**YOUR INSTRUCTIONS:**
The response has to be every entry, printed word for word.

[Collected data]
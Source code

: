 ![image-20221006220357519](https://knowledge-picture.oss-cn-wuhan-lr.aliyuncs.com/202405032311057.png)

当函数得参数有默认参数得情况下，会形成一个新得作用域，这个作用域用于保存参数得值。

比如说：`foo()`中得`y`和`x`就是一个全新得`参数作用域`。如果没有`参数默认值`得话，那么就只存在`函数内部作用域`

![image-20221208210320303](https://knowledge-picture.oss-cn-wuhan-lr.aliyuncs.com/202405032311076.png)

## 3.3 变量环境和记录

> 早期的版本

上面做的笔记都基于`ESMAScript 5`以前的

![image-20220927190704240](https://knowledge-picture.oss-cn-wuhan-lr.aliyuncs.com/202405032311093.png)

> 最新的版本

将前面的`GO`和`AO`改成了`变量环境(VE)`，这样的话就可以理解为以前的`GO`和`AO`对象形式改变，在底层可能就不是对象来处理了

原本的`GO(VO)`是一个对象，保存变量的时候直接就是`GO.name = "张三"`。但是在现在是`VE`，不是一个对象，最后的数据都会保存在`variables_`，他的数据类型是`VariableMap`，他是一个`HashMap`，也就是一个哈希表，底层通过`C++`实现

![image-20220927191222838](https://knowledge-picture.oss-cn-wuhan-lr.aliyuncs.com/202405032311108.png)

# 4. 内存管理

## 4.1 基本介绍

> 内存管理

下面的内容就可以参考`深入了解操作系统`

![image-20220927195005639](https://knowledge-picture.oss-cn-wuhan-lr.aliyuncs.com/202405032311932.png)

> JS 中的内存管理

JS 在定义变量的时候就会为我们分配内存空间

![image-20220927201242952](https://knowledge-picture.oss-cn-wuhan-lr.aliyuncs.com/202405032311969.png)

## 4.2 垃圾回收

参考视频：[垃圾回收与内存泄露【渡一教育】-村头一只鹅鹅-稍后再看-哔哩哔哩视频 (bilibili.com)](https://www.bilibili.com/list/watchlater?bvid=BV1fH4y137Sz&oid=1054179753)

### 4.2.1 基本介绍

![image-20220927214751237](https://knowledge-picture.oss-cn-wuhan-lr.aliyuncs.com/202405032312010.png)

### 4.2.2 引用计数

**YOUR RESPONSE:**
Source code

: ![image-20221006220357519](https://knowledge-picture.oss-cn-wuhan-lr.aliyuncs.com/202405032311057.png)

当函数得参数有默认参数得情况下，会形成一个新得作用域，这个作用域用于保存参数得值。

比如说：`foo()`中得`y`和`x`就是一个全新得`参数作用域`。如果没有`参数默认值`得话，那么就只存在`函数内部作用域`

![image-20221208210320303](https://knowledge-picture.oss-cn-wuhan-lr.aliyuncs.com/202405032311076.png)

## 3.3 变量环境和记录

> 早期的版本

上面做的笔记都基于`ESMAScript 5`以前的

![image-20220927190704240](https://knowledge-picture.oss-cn-wuhan-lr.aliyuncs.com/202405032311093.png)

> 最新的版本

将前面的`GO`和`AO`改成了`变量环境(VE)`，这样的话就可以理解为以前的`GO`和`AO`对象形式改变，在底层可能就不是对象来处理了

原本的`GO(VO)`是一个对象，保存变量的时候直接就是`GO.name = "张三"`。但是在现在是`VE`，不是一个对象，最后的数据都会保存在`variables_`，他的数据类型是`VariableMap`，他是一个`HashMap`，也就是一个哈希表，底层通过`C++`实现

![image-20220927191222838](https://knowledge-picture.oss-cn-wuhan-lr.aliyuncs.com/202405032311108.png)

# 4. 内存管理

## 4.1 基本介绍

> 内存管理

下面的内容就可以参考`深入了解操作系统`

![image-20220927195005639](https://knowledge-picture.oss-cn-wuhan-lr.aliyuncs.com/202405032311932.png)

> JS 中的内存管理

JS 在定义变量的时候就会为我们分配内存空间

![image-20220927201242952](https://knowledge-picture.oss-cn-wuhan-lr.aliyuncs.com/202405032311969.png)

## 4.2 垃圾回收

参考视频：[垃圾回收与内存泄露【渡一教育】-村头一只鹅鹅-稍后再看-哔哩哔哩视频 (bilibili.com)](https://www.bilibili.com/list/watchlater?bvid=BV1fH4y137Sz&oid=1054179753)

### 4.2.1 基本介绍

![image-20220927214751237](https://knowledge-picture.oss-cn-wuhan-lr.aliyuncs.com/202405032312010.png)

### 4.2.2 引用计数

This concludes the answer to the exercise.